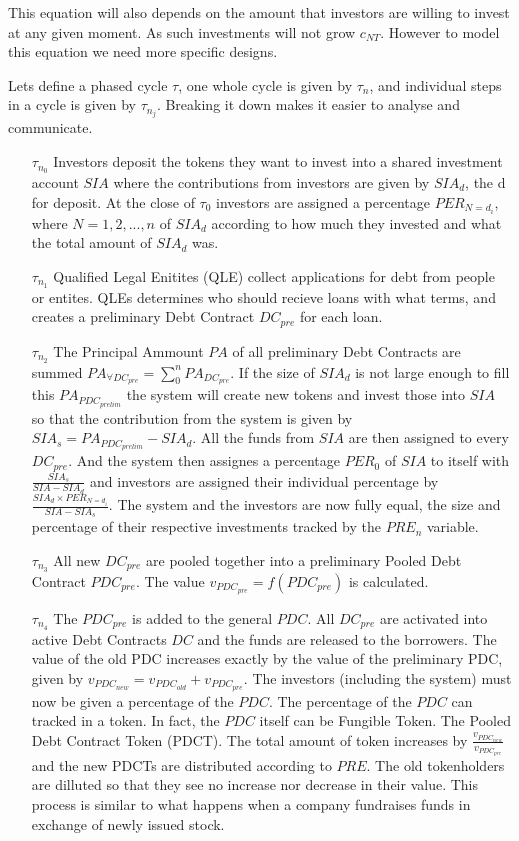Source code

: This equation will also depends on the amount that investors are willing to invest at any given moment. As such investments will not grow $c_{NT}$. However to model this equation we need more specific designs. 

Lets define a phased cycle $\tau$, one whole cycle is given by $\tau_{n}$, and individual steps in a cycle is given by $\tau_{n_{j}}$. Breaking it down makes it easier to analyse and communicate. 
\begin{itemize}
    \item[$\tau_{n_{0}}$] Investors deposit the tokens they want to invest into a shared investment account $SIA$ where the contributions from investors are given by $SIA_{d}$, the d for deposit. At the close of $\tau_{0}$ investors are assigned a percentage $PER_{N=d_{i}}$, where $N=1,2,...,n$ of $SIA_{d}$ according to how much they invested and what the total amount of $SIA_{d}$ was.
    \item[$\tau_{n_{1}}$] Qualified Legal Enitites (QLE) collect applications for debt from people or entites. QLEs determines who should recieve loans with what terms, and creates a preliminary Debt Contract $DC_{pre}$ for each loan.
    \item[$\tau_{n_{2}}$] The Principal Ammount $PA$ of all preliminary Debt Contracts are summed $PA_{\forall DC_{pre}} = \sum_{0}^{n} PA_{DC_{pre}}$. If the size of $SIA_{d}$ is not large enough to fill this $PA_{PDC_{prelim}}$ the system will create new tokens and invest those into $SIA$ so that the contribution from the system is given by $SIA_{s} =  PA_{PDC_{prelim}} - SIA_{d}$. All the funds from $SIA$ are then assigned to every $DC_{pre}$. And the system then assignes a percentage $PER_{0}$ of $SIA$ to itself with $\frac{SIA_{s}}{SIA - SIA_{d}}$ and investors are assigned their individual percentage by $\frac{SIA_{d} \times PER_{N=d_{i}}}{SIA - SIA_{s}}$. The system and the investors are now fully equal, the size and percentage of their respective investments tracked by the $PRE_{n}$ variable. 
    \item[$\tau_{n_{3}}$] All new $DC_{pre}$ are pooled together into a preliminary Pooled Debt Contract $PDC_{pre}$. The value $v_{PDC_{pre}} = f(PDC_{pre})$ is calculated. 
    \item[$\tau_{n_{4}}$] The $PDC_{pre}$ is added to the general $PDC$. All $DC_{pre}$ are activated into active Debt Contracts $DC$ and the funds are released to the borrowers. The value of the old PDC increases exactly by the value of the preliminary PDC, given by $v_{PDC_{new}} = v_{PDC_{old}} + v_{PDC_{pre}}$. The investors (including the system) must now be given a percentage of the $PDC$. The percentage of the $PDC$ can tracked in a token. In fact, the $PDC$ itself can be Fungible Token. The Pooled Debt Contract Token (PDCT). The total amount of token increases by $\frac{v_{PDC_{new}}}{v_{PDC_{pre}}}$ and the new PDCTs are distributed according to $PRE$. The old tokenholders are dilluted so that they see no increase nor decrease in their value. This process is similar to what happens when a company fundraises funds in exchange of newly issued stock. 
\end{itemize}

□ □ □ □ □ □ □

WORK TO BE COMPLETED ->
Output every entry exactly. Pictures stay out.

OUTPUT FOR THIS TASK ->
Source code

: This equation will also depends on the amount that investors are willing to invest at any given moment. As such investments will not grow $c_{NT}$. However to model this equation we need more specific designs. 

Lets define a phased cycle $\tau$, one whole cycle is given by $\tau_{n}$, and individual steps in a cycle is given by $\tau_{n_{j}}$. Breaking it down makes it easier to analyse and communicate. 
\begin{itemize}
    \item[$\tau_{n_{0}}$] Investors deposit the tokens they want to invest into a shared investment account $SIA$ where the contributions from investors are given by $SIA_{d}$, the d for deposit. At the close of $\tau_{0}$ investors are assigned a percentage $PER_{N=d_{i}}$, where $N=1,2,...,n$ of $SIA_{d}$ according to how much they invested and what the total amount of $SIA_{d}$ was.
    \item[$\tau_{n_{1}}$] Qualified Legal Enitites (QLE) collect applications for debt from people or entites. QLEs determines who should recieve loans with what terms, and creates a preliminary Debt Contract $DC_{pre}$ for each loan.
    \item[$\tau_{n_{2}}$] The Principal Ammount $PA$ of all preliminary Debt Contracts are summed $PA_{\forall DC_{pre}} = \sum_{0}^{n} PA_{DC_{pre}}$. If the size of $SIA_{d}$ is not large enough to fill this $PA_{PDC_{prelim}}$ the system will create new tokens and invest those into $SIA$ so that the contribution from the system is given by $SIA_{s} =  PA_{PDC_{prelim}} - SIA_{d}$. All the funds from $SIA$ are then assigned to every $DC_{pre}$. And the system then assignes a percentage $PER_{0}$ of $SIA$ to itself with $\frac{SIA_{s}}{SIA - SIA_{d}}$ and investors are assigned their individual percentage by $\frac{SIA_{d} \times PER_{N=d_{i}}}{SIA - SIA_{s}}$. The system and the investors are now fully equal, the size and percentage of their respective investments tracked by the $PRE_{n}$ variable. 
    \item[$\tau_{n_{3}}$] All new $DC_{pre}$ are pooled together into a preliminary Pooled Debt Contract $PDC_{pre}$. The value $v_{PDC_{pre}} = f(PDC_{pre})$ is calculated. 
    \item[$\tau_{n_{4}}$] The $PDC_{pre}$ is added to the general $PDC$. All $DC_{pre}$ are activated into active Debt Contracts $DC$ and the funds are released to the borrowers. The value of the old PDC increases exactly by the value of the preliminary PDC, given by $v_{PDC_{new}} = v_{PDC_{old}} + v_{PDC_{pre}}$. The investors (including the system) must now be given a percentage of the $PDC$. The percentage of the $PDC$ can tracked in a token. In fact, the $PDC$ itself can be Fungible Token. The Pooled Debt Contract Token (PDCT). The total amount of token increases by $\frac{v_{PDC_{new}}}{v_{PDC_{pre}}}$ and the new PDCTs are distributed according to $PRE$. The old tokenholders are dilluted so that they see no increase nor decrease in their value. This process is similar to what happens when a company fundraises funds in exchange of newly issued stock. 
\end{itemize}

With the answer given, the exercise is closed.